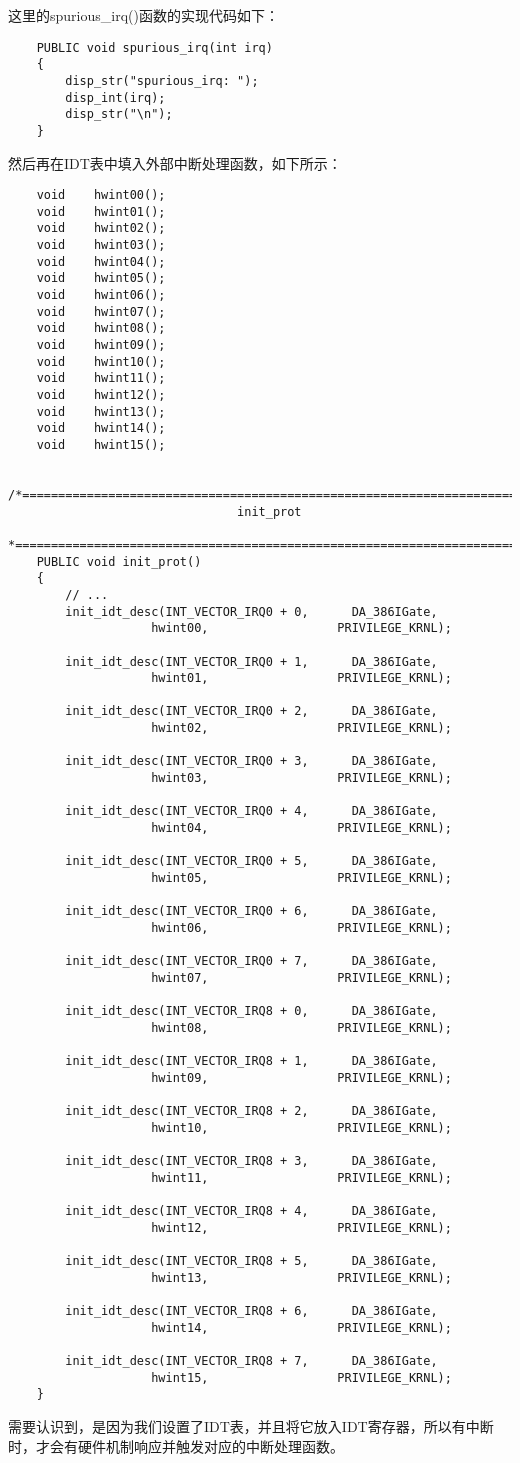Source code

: \documentclass[a4paper,left=2.5cm,right=2.5cm,11pt]{article}
\begin{document}
	这里的spurious\_irq()函数的实现代码如下：
	\begin{lstlisting}
	PUBLIC void spurious_irq(int irq)
	{
		disp_str("spurious_irq: ");
		disp_int(irq);
		disp_str("\n");
	}
	\end{lstlisting}

	然后再在IDT表中填入外部中断处理函数，如下所示：
	\begin{lstlisting}
	void    hwint00();
	void    hwint01();
	void    hwint02();
	void    hwint03();
	void    hwint04();
	void    hwint05();
	void    hwint06();
	void    hwint07();
	void    hwint08();
	void    hwint09();
	void    hwint10();
	void    hwint11();
	void    hwint12();
	void    hwint13();
	void    hwint14();
	void    hwint15();

	/*======================================================================*
								init_prot
	*======================================================================*/
	PUBLIC void init_prot()
	{
		// ...
		init_idt_desc(INT_VECTOR_IRQ0 + 0,      DA_386IGate,
					hwint00,                  PRIVILEGE_KRNL);

		init_idt_desc(INT_VECTOR_IRQ0 + 1,      DA_386IGate,
					hwint01,                  PRIVILEGE_KRNL);

		init_idt_desc(INT_VECTOR_IRQ0 + 2,      DA_386IGate,
					hwint02,                  PRIVILEGE_KRNL);

		init_idt_desc(INT_VECTOR_IRQ0 + 3,      DA_386IGate,
					hwint03,                  PRIVILEGE_KRNL);

		init_idt_desc(INT_VECTOR_IRQ0 + 4,      DA_386IGate,
					hwint04,                  PRIVILEGE_KRNL);

		init_idt_desc(INT_VECTOR_IRQ0 + 5,      DA_386IGate,
					hwint05,                  PRIVILEGE_KRNL);

		init_idt_desc(INT_VECTOR_IRQ0 + 6,      DA_386IGate,
					hwint06,                  PRIVILEGE_KRNL);

		init_idt_desc(INT_VECTOR_IRQ0 + 7,      DA_386IGate,
					hwint07,                  PRIVILEGE_KRNL);

		init_idt_desc(INT_VECTOR_IRQ8 + 0,      DA_386IGate,
					hwint08,                  PRIVILEGE_KRNL);

		init_idt_desc(INT_VECTOR_IRQ8 + 1,      DA_386IGate,
					hwint09,                  PRIVILEGE_KRNL);

		init_idt_desc(INT_VECTOR_IRQ8 + 2,      DA_386IGate,
					hwint10,                  PRIVILEGE_KRNL);

		init_idt_desc(INT_VECTOR_IRQ8 + 3,      DA_386IGate,
					hwint11,                  PRIVILEGE_KRNL);

		init_idt_desc(INT_VECTOR_IRQ8 + 4,      DA_386IGate,
					hwint12,                  PRIVILEGE_KRNL);

		init_idt_desc(INT_VECTOR_IRQ8 + 5,      DA_386IGate,
					hwint13,                  PRIVILEGE_KRNL);

		init_idt_desc(INT_VECTOR_IRQ8 + 6,      DA_386IGate,
					hwint14,                  PRIVILEGE_KRNL);

		init_idt_desc(INT_VECTOR_IRQ8 + 7,      DA_386IGate,
					hwint15,                  PRIVILEGE_KRNL);
	}
	\end{lstlisting}

	需要认识到，是因为我们设置了IDT表，并且将它放入IDT寄存器，所以有中断时，才会有硬件机制响应并触发对应的中断处理函数。
\end{document}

---*---

None of the pictures should appear, though every line of the data above must be reproduced exactly.

## YOUR SOLUTION:
Source code

: \documentclass[a4paper,left=2.5cm,right=2.5cm,11pt]{article}
\begin{document}
	这里的spurious\_irq()函数的实现代码如下：
	\begin{lstlisting}
	PUBLIC void spurious_irq(int irq)
	{
		disp_str("spurious_irq: ");
		disp_int(irq);
		disp_str("\n");
	}
	\end{lstlisting}

	然后再在IDT表中填入外部中断处理函数，如下所示：
	\begin{lstlisting}
	void    hwint00();
	void    hwint01();
	void    hwint02();
	void    hwint03();
	void    hwint04();
	void    hwint05();
	void    hwint06();
	void    hwint07();
	void    hwint08();
	void    hwint09();
	void    hwint10();
	void    hwint11();
	void    hwint12();
	void    hwint13();
	void    hwint14();
	void    hwint15();

	/*======================================================================*
								init_prot
	*======================================================================*/
	PUBLIC void init_prot()
	{
		// ...
		init_idt_desc(INT_VECTOR_IRQ0 + 0,      DA_386IGate,
					hwint00,                  PRIVILEGE_KRNL);

		init_idt_desc(INT_VECTOR_IRQ0 + 1,      DA_386IGate,
					hwint01,                  PRIVILEGE_KRNL);

		init_idt_desc(INT_VECTOR_IRQ0 + 2,      DA_386IGate,
					hwint02,                  PRIVILEGE_KRNL);

		init_idt_desc(INT_VECTOR_IRQ0 + 3,      DA_386IGate,
					hwint03,                  PRIVILEGE_KRNL);

		init_idt_desc(INT_VECTOR_IRQ0 + 4,      DA_386IGate,
					hwint04,                  PRIVILEGE_KRNL);

		init_idt_desc(INT_VECTOR_IRQ0 + 5,      DA_386IGate,
					hwint05,                  PRIVILEGE_KRNL);

		init_idt_desc(INT_VECTOR_IRQ0 + 6,      DA_386IGate,
					hwint06,                  PRIVILEGE_KRNL);

		init_idt_desc(INT_VECTOR_IRQ0 + 7,      DA_386IGate,
					hwint07,                  PRIVILEGE_KRNL);

		init_idt_desc(INT_VECTOR_IRQ8 + 0,      DA_386IGate,
					hwint08,                  PRIVILEGE_KRNL);

		init_idt_desc(INT_VECTOR_IRQ8 + 1,      DA_386IGate,
					hwint09,                  PRIVILEGE_KRNL);

		init_idt_desc(INT_VECTOR_IRQ8 + 2,      DA_386IGate,
					hwint10,                  PRIVILEGE_KRNL);

		init_idt_desc(INT_VECTOR_IRQ8 + 3,      DA_386IGate,
					hwint11,                  PRIVILEGE_KRNL);

		init_idt_desc(INT_VECTOR_IRQ8 + 4,      DA_386IGate,
					hwint12,                  PRIVILEGE_KRNL);

		init_idt_desc(INT_VECTOR_IRQ8 + 5,      DA_386IGate,
					hwint13,                  PRIVILEGE_KRNL);

		init_idt_desc(INT_VECTOR_IRQ8 + 6,      DA_386IGate,
					hwint14,                  PRIVILEGE_KRNL);

		init_idt_desc(INT_VECTOR_IRQ8 + 7,      DA_386IGate,
					hwint15,                  PRIVILEGE_KRNL);
	}
	\end{lstlisting}

	需要认识到，是因为我们设置了IDT表，并且将它放入IDT寄存器，所以有中断时，才会有硬件机制响应并触发对应的中断处理函数。
\end{document}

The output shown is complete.